START DATA FOR THIS TASK
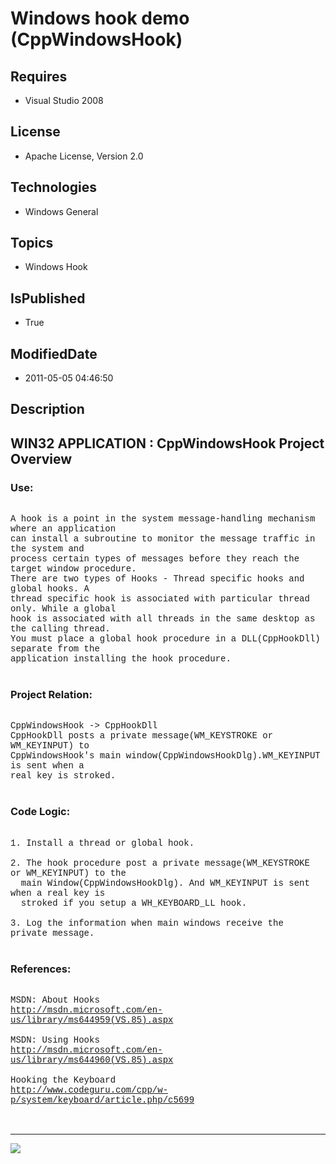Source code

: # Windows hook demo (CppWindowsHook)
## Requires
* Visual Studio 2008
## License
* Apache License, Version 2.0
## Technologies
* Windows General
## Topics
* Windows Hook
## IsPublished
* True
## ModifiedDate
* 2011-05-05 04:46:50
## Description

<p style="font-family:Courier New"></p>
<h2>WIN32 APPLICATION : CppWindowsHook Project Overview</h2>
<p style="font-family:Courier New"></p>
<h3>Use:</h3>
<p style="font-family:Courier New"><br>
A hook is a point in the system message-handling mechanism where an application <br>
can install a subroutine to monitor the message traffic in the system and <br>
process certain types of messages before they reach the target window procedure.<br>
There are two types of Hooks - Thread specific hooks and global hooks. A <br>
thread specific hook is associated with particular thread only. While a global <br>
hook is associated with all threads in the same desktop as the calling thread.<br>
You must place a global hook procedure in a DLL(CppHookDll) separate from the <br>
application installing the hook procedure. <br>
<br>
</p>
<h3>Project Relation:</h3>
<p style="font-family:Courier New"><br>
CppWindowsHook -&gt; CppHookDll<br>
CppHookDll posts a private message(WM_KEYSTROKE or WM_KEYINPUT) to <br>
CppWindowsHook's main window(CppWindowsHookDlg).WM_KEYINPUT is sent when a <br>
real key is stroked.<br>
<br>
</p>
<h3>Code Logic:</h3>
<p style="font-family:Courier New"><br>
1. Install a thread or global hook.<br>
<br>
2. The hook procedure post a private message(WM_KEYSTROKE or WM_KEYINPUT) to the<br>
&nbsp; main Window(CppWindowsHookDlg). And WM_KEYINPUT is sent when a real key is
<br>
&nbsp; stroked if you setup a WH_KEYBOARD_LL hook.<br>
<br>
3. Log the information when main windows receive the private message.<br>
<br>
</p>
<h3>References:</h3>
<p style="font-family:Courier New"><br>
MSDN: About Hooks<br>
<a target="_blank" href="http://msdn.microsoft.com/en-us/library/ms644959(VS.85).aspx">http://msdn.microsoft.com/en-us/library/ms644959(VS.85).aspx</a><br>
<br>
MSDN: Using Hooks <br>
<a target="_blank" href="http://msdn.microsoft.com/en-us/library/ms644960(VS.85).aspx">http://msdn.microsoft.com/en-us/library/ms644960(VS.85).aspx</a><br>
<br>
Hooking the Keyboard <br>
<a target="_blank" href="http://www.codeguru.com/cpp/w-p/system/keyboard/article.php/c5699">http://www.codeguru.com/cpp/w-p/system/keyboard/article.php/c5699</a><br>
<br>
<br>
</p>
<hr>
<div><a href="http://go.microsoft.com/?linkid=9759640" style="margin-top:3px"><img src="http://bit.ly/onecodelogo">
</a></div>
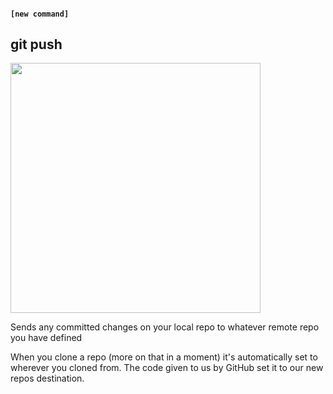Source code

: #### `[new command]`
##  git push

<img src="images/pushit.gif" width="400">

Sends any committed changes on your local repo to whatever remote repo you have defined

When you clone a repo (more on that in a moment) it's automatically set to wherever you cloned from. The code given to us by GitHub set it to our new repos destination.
END DATA FOR THIS TASK
**ABOUT THIS EXERCISE**
Please write out all the data word for word, but keep every picture out.

**FINISHED TASK**
Source code

: # Windows hook demo (CppWindowsHook)
## Requires
* Visual Studio 2008
## License
* Apache License, Version 2.0
## Technologies
* Windows General
## Topics
* Windows Hook
## IsPublished
* True
## ModifiedDate
* 2011-05-05 04:46:50
## Description

<p style="font-family:Courier New"></p>
<h2>WIN32 APPLICATION : CppWindowsHook Project Overview</h2>
<p style="font-family:Courier New"></p>
<h3>Use:</h3>
<p style="font-family:Courier New"><br>
A hook is a point in the system message-handling mechanism where an application <br>
can install a subroutine to monitor the message traffic in the system and <br>
process certain types of messages before they reach the target window procedure.<br>
There are two types of Hooks - Thread specific hooks and global hooks. A <br>
thread specific hook is associated with particular thread only. While a global <br>
hook is associated with all threads in the same desktop as the calling thread.<br>
You must place a global hook procedure in a DLL(CppHookDll) separate from the <br>
application installing the hook procedure. <br>
<br>
</p>
<h3>Project Relation:</h3>
<p style="font-family:Courier New"><br>
CppWindowsHook -&gt; CppHookDll<br>
CppHookDll posts a private message(WM_KEYSTROKE or WM_KEYINPUT) to <br>
CppWindowsHook's main window(CppWindowsHookDlg).WM_KEYINPUT is sent when a <br>
real key is stroked.<br>
<br>
</p>
<h3>Code Logic:</h3>
<p style="font-family:Courier New"><br>
1. Install a thread or global hook.<br>
<br>
2. The hook procedure post a private message(WM_KEYSTROKE or WM_KEYINPUT) to the<br>
&nbsp; main Window(CppWindowsHookDlg). And WM_KEYINPUT is sent when a real key is
<br>
&nbsp; stroked if you setup a WH_KEYBOARD_LL hook.<br>
<br>
3. Log the information when main windows receive the private message.<br>
<br>
</p>
<h3>References:</h3>
<p style="font-family:Courier New"><br>
MSDN: About Hooks<br>
<a target="_blank" href="http://msdn.microsoft.com/en-us/library/ms644959(VS.85).aspx">http://msdn.microsoft.com/en-us/library/ms644959(VS.85).aspx</a><br>
<br>
MSDN: Using Hooks <br>
<a target="_blank" href="http://msdn.microsoft.com/en-us/library/ms644960(VS.85).aspx">http://msdn.microsoft.com/en-us/library/ms644960(VS.85).aspx</a><br>
<br>
Hooking the Keyboard <br>
<a target="_blank" href="http://www.codeguru.com/cpp/w-p/system/keyboard/article.php/c5699">http://www.codeguru.com/cpp/w-p/system/keyboard/article.php/c5699</a><br>
<br>
<br>
</p>
<hr>
<div><a href="http://go.microsoft.com/?linkid=9759640" style="margin-top:3px"><img src="http://bit.ly/onecodelogo">
</a></div>
Source code

: #### `[new command]`
##  git push

<img src="images/pushit.gif" width="400">

Sends any committed changes on your local repo to whatever remote repo you have defined

When you clone a repo (more on that in a moment) it's automatically set to wherever you cloned from. The code given to us by GitHub set it to our new repos destination.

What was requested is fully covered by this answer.